_Information supplied:_
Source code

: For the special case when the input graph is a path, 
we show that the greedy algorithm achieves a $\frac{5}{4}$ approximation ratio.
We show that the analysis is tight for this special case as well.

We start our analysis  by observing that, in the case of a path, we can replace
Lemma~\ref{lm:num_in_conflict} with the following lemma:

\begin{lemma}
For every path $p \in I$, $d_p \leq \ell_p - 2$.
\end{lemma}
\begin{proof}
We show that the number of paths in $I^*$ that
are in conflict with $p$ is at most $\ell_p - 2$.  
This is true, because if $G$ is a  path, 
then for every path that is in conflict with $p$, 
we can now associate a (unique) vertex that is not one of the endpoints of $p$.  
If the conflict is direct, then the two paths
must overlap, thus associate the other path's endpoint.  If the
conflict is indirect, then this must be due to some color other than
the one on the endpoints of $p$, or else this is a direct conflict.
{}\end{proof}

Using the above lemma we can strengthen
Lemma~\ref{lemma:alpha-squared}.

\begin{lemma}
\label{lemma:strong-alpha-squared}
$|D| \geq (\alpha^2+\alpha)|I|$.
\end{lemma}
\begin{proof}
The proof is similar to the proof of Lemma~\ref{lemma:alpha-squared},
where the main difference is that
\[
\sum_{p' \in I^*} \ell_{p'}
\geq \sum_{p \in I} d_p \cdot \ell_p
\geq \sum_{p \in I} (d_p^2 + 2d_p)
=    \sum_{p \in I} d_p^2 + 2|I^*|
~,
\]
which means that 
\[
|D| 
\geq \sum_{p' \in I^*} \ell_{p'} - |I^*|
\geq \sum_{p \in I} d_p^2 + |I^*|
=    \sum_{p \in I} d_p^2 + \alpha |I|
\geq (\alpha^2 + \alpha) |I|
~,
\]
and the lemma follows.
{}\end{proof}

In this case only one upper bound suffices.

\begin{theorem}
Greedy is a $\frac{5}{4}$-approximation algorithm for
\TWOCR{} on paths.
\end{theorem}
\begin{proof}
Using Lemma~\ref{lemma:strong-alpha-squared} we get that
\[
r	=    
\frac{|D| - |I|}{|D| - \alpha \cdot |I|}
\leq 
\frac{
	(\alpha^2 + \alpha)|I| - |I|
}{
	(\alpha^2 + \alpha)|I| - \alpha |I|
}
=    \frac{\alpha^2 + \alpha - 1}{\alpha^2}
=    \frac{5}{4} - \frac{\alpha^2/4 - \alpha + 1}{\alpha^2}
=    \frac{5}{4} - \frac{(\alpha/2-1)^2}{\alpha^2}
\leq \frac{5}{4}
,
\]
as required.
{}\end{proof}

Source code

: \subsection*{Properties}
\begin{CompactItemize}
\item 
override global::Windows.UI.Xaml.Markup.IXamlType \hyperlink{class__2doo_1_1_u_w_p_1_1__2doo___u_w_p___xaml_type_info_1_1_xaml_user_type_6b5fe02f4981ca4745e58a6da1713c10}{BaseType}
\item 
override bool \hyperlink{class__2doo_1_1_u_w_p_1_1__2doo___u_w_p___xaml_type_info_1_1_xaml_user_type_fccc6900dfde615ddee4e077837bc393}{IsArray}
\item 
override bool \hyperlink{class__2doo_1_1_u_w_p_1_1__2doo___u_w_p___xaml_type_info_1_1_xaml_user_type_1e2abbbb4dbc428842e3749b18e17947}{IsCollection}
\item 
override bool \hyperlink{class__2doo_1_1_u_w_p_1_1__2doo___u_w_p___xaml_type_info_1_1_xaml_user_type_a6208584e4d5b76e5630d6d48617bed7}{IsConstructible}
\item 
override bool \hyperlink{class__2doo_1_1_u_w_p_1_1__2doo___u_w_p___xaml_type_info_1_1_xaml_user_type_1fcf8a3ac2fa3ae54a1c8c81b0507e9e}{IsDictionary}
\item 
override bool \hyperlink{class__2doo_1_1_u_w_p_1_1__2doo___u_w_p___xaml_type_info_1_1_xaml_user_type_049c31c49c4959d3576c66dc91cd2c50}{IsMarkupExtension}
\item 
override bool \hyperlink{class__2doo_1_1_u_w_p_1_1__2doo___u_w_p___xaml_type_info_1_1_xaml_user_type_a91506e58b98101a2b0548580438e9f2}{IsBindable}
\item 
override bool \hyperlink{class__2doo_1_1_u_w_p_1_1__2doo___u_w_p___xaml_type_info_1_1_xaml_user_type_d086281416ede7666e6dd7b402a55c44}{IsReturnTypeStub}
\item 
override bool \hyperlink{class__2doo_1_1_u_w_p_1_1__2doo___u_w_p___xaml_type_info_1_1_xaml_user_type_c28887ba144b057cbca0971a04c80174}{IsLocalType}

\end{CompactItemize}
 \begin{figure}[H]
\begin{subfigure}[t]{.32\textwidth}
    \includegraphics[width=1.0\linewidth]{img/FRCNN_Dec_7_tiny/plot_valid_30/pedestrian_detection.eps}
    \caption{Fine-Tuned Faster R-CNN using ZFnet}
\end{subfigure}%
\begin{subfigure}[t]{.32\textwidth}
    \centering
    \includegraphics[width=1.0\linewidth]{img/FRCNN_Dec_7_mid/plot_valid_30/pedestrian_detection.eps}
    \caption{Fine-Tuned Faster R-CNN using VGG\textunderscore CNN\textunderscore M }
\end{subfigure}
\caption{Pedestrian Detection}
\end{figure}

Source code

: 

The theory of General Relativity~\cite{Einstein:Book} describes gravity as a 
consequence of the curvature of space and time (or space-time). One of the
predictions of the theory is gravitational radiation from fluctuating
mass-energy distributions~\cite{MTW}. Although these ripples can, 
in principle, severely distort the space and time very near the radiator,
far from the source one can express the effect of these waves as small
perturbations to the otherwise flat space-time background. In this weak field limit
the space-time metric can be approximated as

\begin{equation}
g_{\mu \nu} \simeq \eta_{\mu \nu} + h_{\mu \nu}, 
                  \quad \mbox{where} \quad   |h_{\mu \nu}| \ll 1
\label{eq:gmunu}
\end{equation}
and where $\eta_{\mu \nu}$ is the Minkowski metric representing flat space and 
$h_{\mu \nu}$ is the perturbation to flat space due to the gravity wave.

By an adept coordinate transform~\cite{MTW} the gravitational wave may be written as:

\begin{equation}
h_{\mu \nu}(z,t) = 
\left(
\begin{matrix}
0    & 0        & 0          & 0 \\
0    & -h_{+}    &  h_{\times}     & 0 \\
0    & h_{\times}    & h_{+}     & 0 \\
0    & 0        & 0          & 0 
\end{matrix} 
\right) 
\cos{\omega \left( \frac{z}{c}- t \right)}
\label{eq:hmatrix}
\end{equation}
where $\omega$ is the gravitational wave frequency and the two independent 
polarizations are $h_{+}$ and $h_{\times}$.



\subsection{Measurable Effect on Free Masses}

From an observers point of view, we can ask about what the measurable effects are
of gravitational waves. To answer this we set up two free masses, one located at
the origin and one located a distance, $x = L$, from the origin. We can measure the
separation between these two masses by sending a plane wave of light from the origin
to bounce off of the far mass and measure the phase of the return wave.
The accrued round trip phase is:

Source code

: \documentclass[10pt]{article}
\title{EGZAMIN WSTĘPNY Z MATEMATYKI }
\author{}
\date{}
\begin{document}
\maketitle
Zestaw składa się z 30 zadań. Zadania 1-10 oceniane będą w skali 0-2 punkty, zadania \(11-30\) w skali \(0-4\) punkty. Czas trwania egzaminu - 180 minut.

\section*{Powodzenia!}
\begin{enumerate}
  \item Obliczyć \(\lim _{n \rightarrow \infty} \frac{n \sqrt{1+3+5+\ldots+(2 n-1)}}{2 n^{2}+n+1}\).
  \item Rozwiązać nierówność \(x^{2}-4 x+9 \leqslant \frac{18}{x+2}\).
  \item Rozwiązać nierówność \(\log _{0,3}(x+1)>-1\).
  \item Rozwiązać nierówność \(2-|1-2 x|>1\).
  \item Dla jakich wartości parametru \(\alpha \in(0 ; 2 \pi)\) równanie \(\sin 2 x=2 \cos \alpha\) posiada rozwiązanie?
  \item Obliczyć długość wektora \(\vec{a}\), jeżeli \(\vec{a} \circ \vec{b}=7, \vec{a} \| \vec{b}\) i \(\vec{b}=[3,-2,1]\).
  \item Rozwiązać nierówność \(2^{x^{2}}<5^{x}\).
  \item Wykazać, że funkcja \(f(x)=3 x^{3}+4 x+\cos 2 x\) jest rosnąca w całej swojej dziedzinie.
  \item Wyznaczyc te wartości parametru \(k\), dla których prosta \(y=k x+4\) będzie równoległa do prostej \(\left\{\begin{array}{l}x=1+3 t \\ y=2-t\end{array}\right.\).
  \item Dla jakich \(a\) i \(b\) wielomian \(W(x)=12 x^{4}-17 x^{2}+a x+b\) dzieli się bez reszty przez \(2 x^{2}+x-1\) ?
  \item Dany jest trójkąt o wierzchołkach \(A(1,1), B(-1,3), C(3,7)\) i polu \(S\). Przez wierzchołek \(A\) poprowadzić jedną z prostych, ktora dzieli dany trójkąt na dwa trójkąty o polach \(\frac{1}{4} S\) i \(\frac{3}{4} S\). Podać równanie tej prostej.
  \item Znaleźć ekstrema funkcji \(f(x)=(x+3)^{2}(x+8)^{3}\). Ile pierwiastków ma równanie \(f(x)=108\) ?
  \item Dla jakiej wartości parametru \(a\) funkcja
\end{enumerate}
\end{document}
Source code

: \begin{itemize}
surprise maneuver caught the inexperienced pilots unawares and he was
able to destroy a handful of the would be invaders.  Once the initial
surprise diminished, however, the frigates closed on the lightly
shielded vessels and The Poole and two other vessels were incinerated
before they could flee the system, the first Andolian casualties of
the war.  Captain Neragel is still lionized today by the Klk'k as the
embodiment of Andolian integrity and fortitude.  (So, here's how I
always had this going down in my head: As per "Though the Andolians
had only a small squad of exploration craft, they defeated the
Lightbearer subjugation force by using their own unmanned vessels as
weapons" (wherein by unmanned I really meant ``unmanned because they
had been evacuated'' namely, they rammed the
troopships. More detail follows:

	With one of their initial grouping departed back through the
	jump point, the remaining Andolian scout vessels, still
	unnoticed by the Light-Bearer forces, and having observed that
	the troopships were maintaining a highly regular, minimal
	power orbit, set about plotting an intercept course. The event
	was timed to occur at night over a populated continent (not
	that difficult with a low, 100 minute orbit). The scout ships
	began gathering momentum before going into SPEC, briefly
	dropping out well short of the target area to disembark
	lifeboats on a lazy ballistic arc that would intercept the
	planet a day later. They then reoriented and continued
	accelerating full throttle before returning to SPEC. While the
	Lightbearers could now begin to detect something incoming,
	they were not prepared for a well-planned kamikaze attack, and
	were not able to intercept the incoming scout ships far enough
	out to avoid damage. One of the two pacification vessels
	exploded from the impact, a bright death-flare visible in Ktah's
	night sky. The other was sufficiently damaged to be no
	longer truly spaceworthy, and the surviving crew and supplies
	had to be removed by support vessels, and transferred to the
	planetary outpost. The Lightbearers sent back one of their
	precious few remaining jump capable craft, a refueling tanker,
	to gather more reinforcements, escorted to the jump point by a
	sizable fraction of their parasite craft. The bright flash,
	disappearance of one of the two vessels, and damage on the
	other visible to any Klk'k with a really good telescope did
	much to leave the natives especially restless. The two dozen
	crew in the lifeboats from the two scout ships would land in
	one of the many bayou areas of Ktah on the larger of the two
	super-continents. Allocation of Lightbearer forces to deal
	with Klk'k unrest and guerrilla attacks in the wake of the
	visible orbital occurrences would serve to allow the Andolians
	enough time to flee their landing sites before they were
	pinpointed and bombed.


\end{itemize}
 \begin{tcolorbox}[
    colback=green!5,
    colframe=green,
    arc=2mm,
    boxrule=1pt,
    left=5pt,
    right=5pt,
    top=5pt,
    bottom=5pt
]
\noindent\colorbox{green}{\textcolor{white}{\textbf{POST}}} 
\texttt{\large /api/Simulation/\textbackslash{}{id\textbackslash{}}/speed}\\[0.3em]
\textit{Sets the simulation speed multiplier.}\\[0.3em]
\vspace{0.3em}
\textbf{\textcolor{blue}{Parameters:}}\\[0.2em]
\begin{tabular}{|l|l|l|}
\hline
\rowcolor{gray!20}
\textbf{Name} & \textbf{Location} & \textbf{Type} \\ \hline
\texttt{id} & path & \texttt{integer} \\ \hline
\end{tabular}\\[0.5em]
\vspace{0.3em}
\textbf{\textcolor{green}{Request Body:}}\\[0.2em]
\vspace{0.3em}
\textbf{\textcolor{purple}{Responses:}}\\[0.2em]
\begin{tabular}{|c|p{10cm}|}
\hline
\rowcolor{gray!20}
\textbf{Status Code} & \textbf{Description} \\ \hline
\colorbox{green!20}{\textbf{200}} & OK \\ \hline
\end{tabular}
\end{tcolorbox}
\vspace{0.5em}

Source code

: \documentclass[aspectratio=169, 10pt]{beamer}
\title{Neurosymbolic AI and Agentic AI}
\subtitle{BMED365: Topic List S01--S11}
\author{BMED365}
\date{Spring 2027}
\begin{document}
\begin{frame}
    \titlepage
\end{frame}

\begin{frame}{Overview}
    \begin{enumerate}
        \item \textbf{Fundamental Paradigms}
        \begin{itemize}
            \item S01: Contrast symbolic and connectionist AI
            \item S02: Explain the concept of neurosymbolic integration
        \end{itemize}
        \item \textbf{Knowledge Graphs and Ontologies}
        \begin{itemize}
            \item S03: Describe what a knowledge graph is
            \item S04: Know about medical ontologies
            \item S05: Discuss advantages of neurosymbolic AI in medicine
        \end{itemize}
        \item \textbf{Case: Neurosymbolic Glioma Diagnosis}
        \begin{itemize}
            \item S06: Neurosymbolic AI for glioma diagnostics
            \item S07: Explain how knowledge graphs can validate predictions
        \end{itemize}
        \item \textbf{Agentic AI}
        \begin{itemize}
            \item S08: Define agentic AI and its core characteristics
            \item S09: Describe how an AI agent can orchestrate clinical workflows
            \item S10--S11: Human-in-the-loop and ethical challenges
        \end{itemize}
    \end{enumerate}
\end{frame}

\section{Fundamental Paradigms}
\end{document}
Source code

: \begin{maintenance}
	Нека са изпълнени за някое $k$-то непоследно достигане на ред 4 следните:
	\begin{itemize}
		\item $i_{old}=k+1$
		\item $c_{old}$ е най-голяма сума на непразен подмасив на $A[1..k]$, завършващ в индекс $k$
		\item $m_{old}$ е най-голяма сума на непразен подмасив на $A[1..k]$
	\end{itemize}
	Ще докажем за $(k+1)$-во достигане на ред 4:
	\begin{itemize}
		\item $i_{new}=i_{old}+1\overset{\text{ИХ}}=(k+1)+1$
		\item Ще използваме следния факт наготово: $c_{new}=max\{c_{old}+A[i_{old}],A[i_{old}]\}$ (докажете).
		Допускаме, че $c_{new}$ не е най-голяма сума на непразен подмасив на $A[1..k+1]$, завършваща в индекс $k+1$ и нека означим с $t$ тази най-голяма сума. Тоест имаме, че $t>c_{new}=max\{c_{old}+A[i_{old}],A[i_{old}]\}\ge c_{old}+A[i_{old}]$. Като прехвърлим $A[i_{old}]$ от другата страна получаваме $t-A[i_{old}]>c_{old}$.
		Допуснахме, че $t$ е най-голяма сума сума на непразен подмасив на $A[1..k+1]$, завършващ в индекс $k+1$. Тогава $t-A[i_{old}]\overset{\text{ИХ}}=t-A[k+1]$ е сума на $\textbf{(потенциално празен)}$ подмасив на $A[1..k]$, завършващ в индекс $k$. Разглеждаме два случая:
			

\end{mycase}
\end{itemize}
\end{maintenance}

_Task instructions:_
Would you print exactly, and only, the lines of the data above from the line with "shielded vessels and" through the line with "Lightbearer subjugation force", inclusive?

_Result of the exercise:_
shielded vessels and The Poole and two other vessels were incinerated
before they could flee the system, the first Andolian casualties of
the war.  Captain Neragel is still lionized today by the Klk'k as the
embodiment of Andolian integrity and fortitude.  (So, here's how I
always had this going down in my head: As per "Though the Andolians
had only a small squad of exploration craft, they defeated the
Lightbearer subjugation force by using their own unmanned vessels as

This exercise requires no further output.